I’m Mike Seidle. I like to build software, and build companies on that software. I’ve done it six times, and love every minute of it.
I’ve been coding since age 12. I learned on a TRS-80 Models III, TI-99/4a, and Apple IIe. One day my dad brought home a PC clone, and that was it. I finally had a machine that could run languages like C, Pascal, and Prolog. Ever since, I’ve been building software and occasionally trying to make companies around that software. I’ve also spent about ten years as an enterprise sales representative and sales manager at Vanstar, Inacom, and Expanse. I’m currently working on PivotCX – a startup helping companies transform hiring to compete in 2023’s crazy talent market.
So… why no Facebook? One day I just stopped, and life was better.
My current company. Our software is making life better for recruiters and the experience of being an applicant positive for candidates.
Learn More: https://pivotcx.io
A niche credit card and its payment processor specializing in card payments for law firms and extensive ticket services. VPS lets you shift fees to the payer, is a trust account secure, and ensures you are paid 100% of the amount due (which is required for payments to a law firm’s trust account).
Started in 2006, ProBlog was a social media agency that helped companies tackle executive blogging and establish a presence on new at the time social networks like “the Facebook”, LinkedIn, Twitter, MySpace, and then market leader Friendster. I ProBlog to the employees in 2009.
In 2002, I started a digital marketing company. We started with SEO and SEM, then started building e-commerce and marketing websites. We were unabashedly proud of using open-source software – WordPress, Joomla (when we started, it was called Mambo), Django, and even a few Zope/Plone projects.
In 2001, After three years in the CRM business selling GoldMine and HEAT software, I started my own CRM consulting company with several people who left the CRM ISV with me. It was short-lived and a great lesson about choosing your co-founders wisely.
My first company was a small networking integrator in Muncie, Indiana, that I started with a couple of friends in 1990 as a student at Ball State. We wired offices with ethernet and installed their first-ever network servers using Novell Netware.
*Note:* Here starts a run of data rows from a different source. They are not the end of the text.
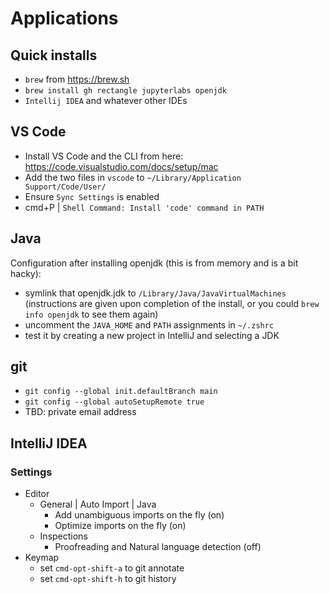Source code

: # Applications

## Quick installs
* `brew` from https://brew.sh
* `brew install gh rectangle jupyterlabs openjdk`
* `Intellij IDEA` and whatever other IDEs

## VS Code
* Install VS Code and the CLI from here: https://code.visualstudio.com/docs/setup/mac
* Add the two files in `vscode` to `~/Library/Application Support/Code/User/`
* Ensure `Sync Settings` is enabled
* cmd+P | `Shell Command: Install 'code' command in PATH`

## Java
Configuration after installing openjdk (this is from memory and is a bit hacky):
* symlink that openjdk.jdk to `/Library/Java/JavaVirtualMachines` (instructions are given upon completion of the install, or you could `brew info openjdk` to see them again)
* uncomment the `JAVA_HOME` and `PATH` assignments in `~/.zshrc`
* test it by creating a new project in IntelliJ and selecting a JDK

## git
* `git config --global init.defaultBranch main`
* `git config --global autoSetupRemote true`
* TBD: private email address

## IntelliJ IDEA

### Settings
* Editor
    * General | Auto Import | Java 
        * Add unambiguous imports on the fly (on)
        * Optimize imports on the fly (on)
    * Inspections
        * Proofreading and Natural language detection (off)
* Keymap
    * set `cmd-opt-shift-a` to git annotate
    * set `cmd-opt-shift-h` to git history
    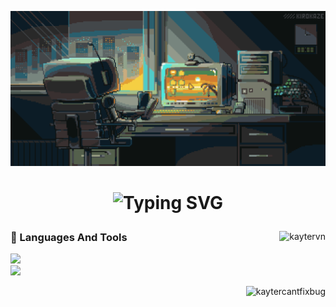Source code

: ![MasterHead](https://github.com/KayterCantFixBug/KayterCantFixBug/blob/main/robot.gif)

<h1 align="center">
  
![Typing SVG](https://readme-typing-svg.demolab.com/?font-Righteous&size=35&center=true&vCenter=true&width=500&height=70&duration=5000&lines=Hi+there👋;It's+Kayter+himself🌚)

</h1>

<img align="right" src="https://github-readme-stats.vercel.app/api/top-langs?username=kaytervn&theme=algolia&show_icons=true&locale=en&layout=compact" alt="kaytervn" />

<h3 align="left">🧰 Languages And Tools</h3>
<p align="left">
  <a href="https://skillicons.dev">
    <img src="https://skillicons.dev/icons?i=cs,cpp,js,java,kotlin,nodejs,py,react" /><br>
    <img src="https://skillicons.dev/icons?i=androidstudio,bootstrap,eclipse,git,mongodb,mysql,postman" />
  </a>
</p>

<p align="right"> <img src="https://komarev.com/ghpvc/?username=kaytercantfixbug&label=Profile%20views&color=0e75b6&style=flat" alt="kaytercantfixbug" /> </p>
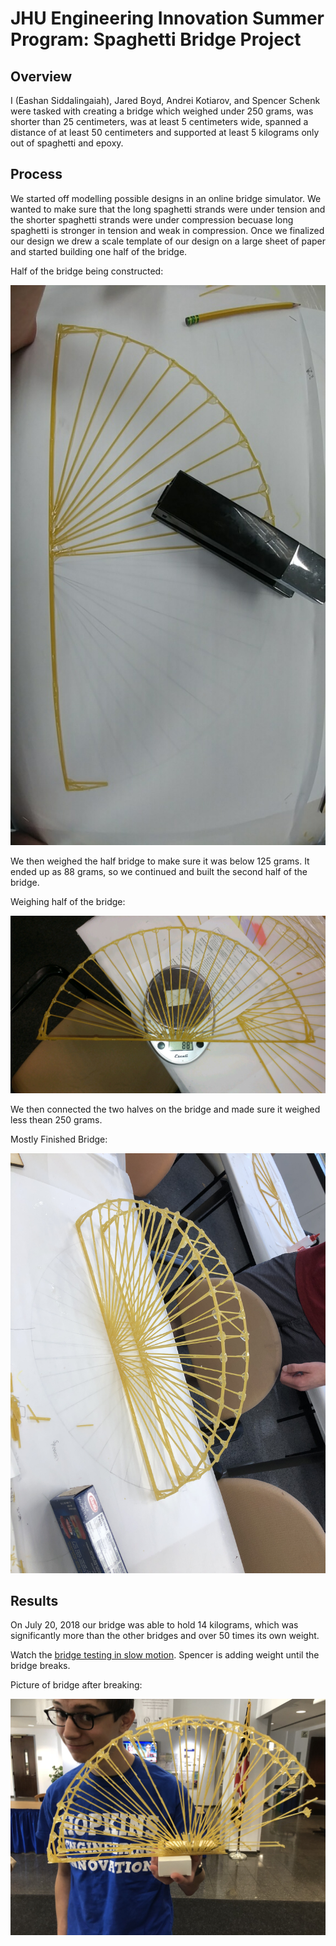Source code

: # JHU Engineering Innovation Summer Program: Spaghetti Bridge Project

## Overview

I (Eashan Siddalingaiah), Jared Boyd, Andrei Kotiarov, and Spencer Schenk were tasked with creating a bridge which weighed under 250 grams, was shorter than 25 centimeters, was at least 5 centimeters wide, spanned a distance of at least 50 centimeters and supported at least 5 kilograms only out of spaghetti and epoxy.


## Process

We started off modelling possible designs in an online bridge simulator. We wanted to make sure that the long spaghetti strands were under tension and the shorter spaghetti strands were under compression becuase long spaghetti is stronger in tension and weak in compression. Once we finalized our design we drew a scale template of our design on a large sheet of paper and started building one half of the bridge.

Half of the bridge being constructed:

![Half of the bridge being constructed](MidConstruction.JPG)

We then weighed the half bridge to make sure it was below 125 grams. It ended up as 88 grams, so we continued and built the second half of the bridge.

Weighing half of the bridge:

![Weighing half of the bridge](HalfWeighing.JPG)

We then connected the two halves on the bridge and made sure it weighed less thean 250 grams.

Mostly Finished Bridge:

![Mostly Finished Bridge](MostlyFinished.JPG)

## Results

On July 20, 2018 our bridge was able to hold 14 kilograms, which was significantly more than the other bridges and over 50 times its own weight.

Watch the [bridge testing in slow motion](https://www.youtube.com/watch?v=4ilwCkxYl1M). Spencer is adding weight until the bridge breaks.

Picture of bridge after breaking:

![Picture of bridge after breaking](BrokenBridge.JPG)
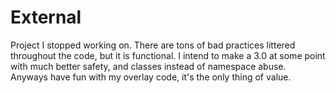# External
Project I stopped working on. There are tons of bad practices littered throughout the code, but it is functional. I intend to make a 3.0 at some point with much better safety, and classes instead of namespace abuse. Anyways have fun with my overlay code, it's the only thing of value.

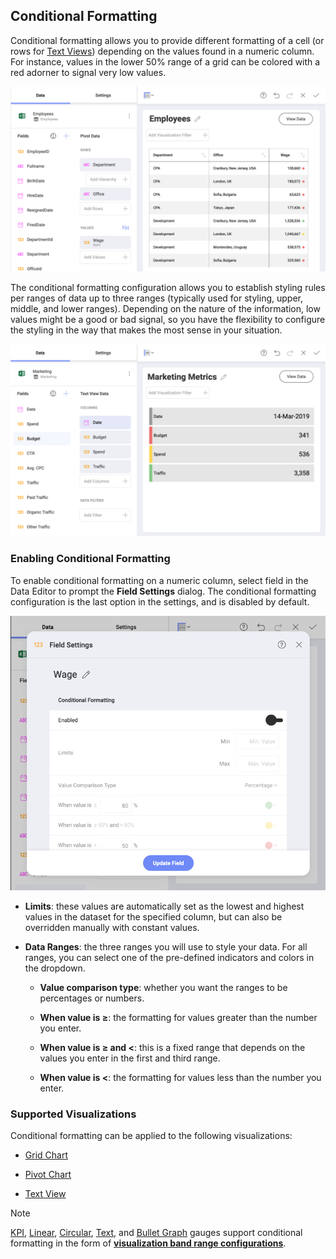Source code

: ## Conditional Formatting

Conditional formatting allows you to provide different formatting of a
cell (or rows for [Text Views](~/en/data-visualizations/visualization-types/text-view.md)) depending on the values found
in a numeric column. For instance, values in the lower 50% range of a
grid can be colored with a red adorner to signal very low values.

<img src="images/pivot-table-view-conditional-formatting.png" alt="Pivot table view conditional formatting in the Visualization editor" class="responsive-img"/>

The conditional formatting configuration allows you to establish styling
rules per ranges of data up to three ranges (typically used for styling,
upper, middle, and lower ranges). Depending on the nature of the
information, low values might be a good or bad signal, so you have the
flexibility to configure the styling in the way that makes the most
sense in your situation.

<img src="images/text-view-conditional-formatting.png" alt="Text view conditional formatting showing Marketing Metrics Visualization" class="responsive-img"/>

### Enabling Conditional Formatting

To enable conditional formatting on a numeric column, select field in
the Data Editor to prompt the **Field Settings** dialog. The conditional
formatting configuration is the last option in the settings, and is
disabled by default.

<img src="images/conditional-formatting-configuration.png" alt="Conditional formatting configuration in Field settings menu" class="responsive-img"/>

  - **Limits**: these values are automatically set as the lowest and
    highest values in the dataset for the specified column, but can also
    be overridden manually with constant values.

  - **Data Ranges**: the three ranges you will use to style your data.
    For all ranges, you can select one of the pre-defined indicators and
    colors in the dropdown.

      - **Value comparison type**: whether you want the ranges to be
        percentages or numbers.

      - **When value is ≥**: the formatting for values greater than the
        number you enter.

      - **When value is ≥ and \<**: this is a fixed range that depends
        on the values you enter in the first and third range.

      - **When value is \<**: the formatting for values less than the
        number you enter.

### Supported Visualizations

Conditional formatting can be applied to the following visualizations:

  - [Grid Chart](~/en/data-visualizations/visualization-types/grid-chart.md)

  - [Pivot Chart](~/en/data-visualizations/visualization-types/pivot-table.md)

  - [Text View](~/en/data-visualizations/visualization-types/text-view.md)

>[!NOTE]
>[KPI](~/en/data-visualizations/visualization-types/kpi-gauge.md), [Linear](~/en/data-visualizations/visualization-types/gauge-charts.html#linear-gauge), [Circular](~/en/data-visualizations/visualization-types/gauge-charts.html#circular-gauge), [Text](~/en/data-visualizations/visualization-types/gauge-charts.html#text-gauge), and [Bullet Graph](~/en/data-visualizations/visualization-types/gauge-charts.html#bullet-graph) gauges support conditional formatting in the form of [**visualization band range configurations**](~/en/data-visualizations/visualization-types/gauge-charts.html#bands-configuration).
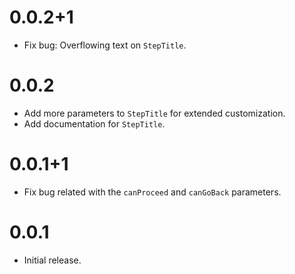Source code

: # 0.0.2+1

* Fix bug: Overflowing text on `StepTitle`.

# 0.0.2

* Add more parameters to `StepTitle` for extended customization.
* Add documentation for `StepTitle`.

# 0.0.1+1

* Fix bug related with the `canProceed` and `canGoBack` parameters.

# 0.0.1

* Initial release.

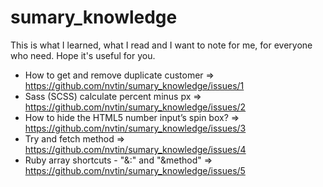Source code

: # sumary_knowledge
This is what I learned, what I read and I want to note for me, for everyone who need.
Hope it's useful for you.

- How to get and remove duplicate customer => https://github.com/nvtin/sumary_knowledge/issues/1
- Sass (SCSS) calculate percent minus px => https://github.com/nvtin/sumary_knowledge/issues/2
- How to hide the HTML5 number input’s spin box? => https://github.com/nvtin/sumary_knowledge/issues/3
- Try and fetch method => https://github.com/nvtin/sumary_knowledge/issues/4
- Ruby array shortcuts - "&:" and "&method" => https://github.com/nvtin/sumary_knowledge/issues/5
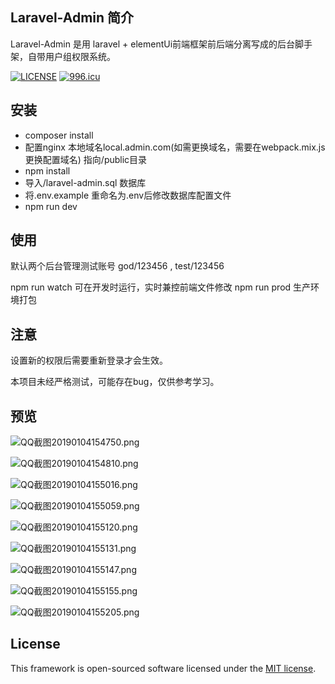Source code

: ## Laravel-Admin 简介

Laravel-Admin 是用 laravel + elementUi前端框架前后端分离写成的后台脚手架，自带用户组权限系统。

[![LICENSE](https://img.shields.io/badge/license-Anti%20996-blue.svg)](https://github.com/996icu/996.ICU/blob/master/LICENSE)
[![996.icu](https://img.shields.io/badge/link-996.icu-red.svg)](https://996.icu)
## 安装

- composer install  
- 配置nginx 本地域名local.admin.com(如需更换域名，需要在webpack.mix.js更换配置域名) 指向/public目录 
- npm install
- 导入/laravel-admin.sql 数据库
- 将.env.example 重命名为.env后修改数据库配置文件
- npm run dev


## 使用

默认两个后台管理测试账号 god/123456 , test/123456

npm run watch 可在开发时运行，实时兼控前端文件修改
npm run prod 生产环境打包

## 注意

设置新的权限后需要重新登录才会生效。

本项目未经严格测试，可能存在bug，仅供参考学习。

## 预览

![QQ截图20190104154750.png](https://upload-images.jianshu.io/upload_images/5993750-efa7105bce3ea3f1.png?imageMogr2/auto-orient/strip%7CimageView2/2/w/1240)

![QQ截图20190104154810.png](https://upload-images.jianshu.io/upload_images/5993750-095b4f98baf3d11b.png?imageMogr2/auto-orient/strip%7CimageView2/2/w/1240)

![QQ截图20190104155016.png](https://upload-images.jianshu.io/upload_images/5993750-9a5d47e2d84bb313.png?imageMogr2/auto-orient/strip%7CimageView2/2/w/1240)

![QQ截图20190104155059.png](https://upload-images.jianshu.io/upload_images/5993750-0b96487364dbf9b6.png?imageMogr2/auto-orient/strip%7CimageView2/2/w/1240)

![QQ截图20190104155120.png](https://upload-images.jianshu.io/upload_images/5993750-247128ce5cbac950.png?imageMogr2/auto-orient/strip%7CimageView2/2/w/1240)

![QQ截图20190104155131.png](https://upload-images.jianshu.io/upload_images/5993750-2174a73a34d9369e.png?imageMogr2/auto-orient/strip%7CimageView2/2/w/1240)

![QQ截图20190104155147.png](https://upload-images.jianshu.io/upload_images/5993750-c283087e7b373240.png?imageMogr2/auto-orient/strip%7CimageView2/2/w/1240)

![QQ截图20190104155155.png](https://upload-images.jianshu.io/upload_images/5993750-b279a7962aa2189e.png?imageMogr2/auto-orient/strip%7CimageView2/2/w/1240)

![QQ截图20190104155205.png](https://upload-images.jianshu.io/upload_images/5993750-8f3c23466cb2bc91.png?imageMogr2/auto-orient/strip%7CimageView2/2/w/1240)


## License

This framework is open-sourced software licensed under the [MIT license](https://opensource.org/licenses/MIT).
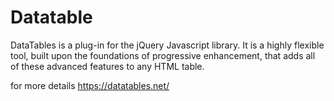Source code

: # Datatable

DataTables is a plug-in for the jQuery Javascript library. It is a highly flexible tool, built upon the foundations of progressive enhancement, that adds all of these advanced features to any HTML table.

for more details <a target="_blank" href="https://datatables.net/">https://datatables.net/</a>

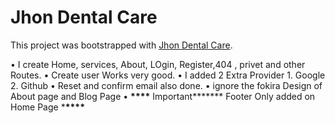 # Jhon Dental Care

This project was bootstrapped with [Jhon Dental Care](https://jhon-dental.web.app/).

• I create Home, services, About, LOgin, Register,404 , privet and other Routes.
• Create user Works very good.
• I added 2 Extra Provider 1. Google 2. Github
• Reset and confirm email also done.
• ignore the fokira Design of About page and Blog Page
• **\*\*\*\*** Important**\*\*\*** Footer Only added on Home Page \***\*\*\*\***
I also developed some software – one of my favorites was a system that let medical transcriptionists upload their work using WordPerfect Macros to a server with multiple modems running a custom REXX-based server.
In Between Startups
Between startups, I’ve worked in sales, marketing, and software engineering roles at companies like Vanstar, Inacom, Expanse, AutoNation, and DirectEmployers Association. When I started, I just wanted to be a programmer. I never thought I would be in sales or marketing, but in the 90s and 00’s, the money was better in sales, and frankly, learning to sell has been priceless.
My favorite languages are Python, Go, and C.
I love Python’s expressiveness and readability. I’ve been building with Go for a couple of years, and it fills a niche for a safe language that goes fast, like C. I learned how to “program for real” in C, and it’s been my go-to for close-to-the hardware, high-performance code. I’m hoping that Rust, Zig, or Nim can eventually unseat C as my preferred systems programming language… it’s just too easy to make big security mistakes in C.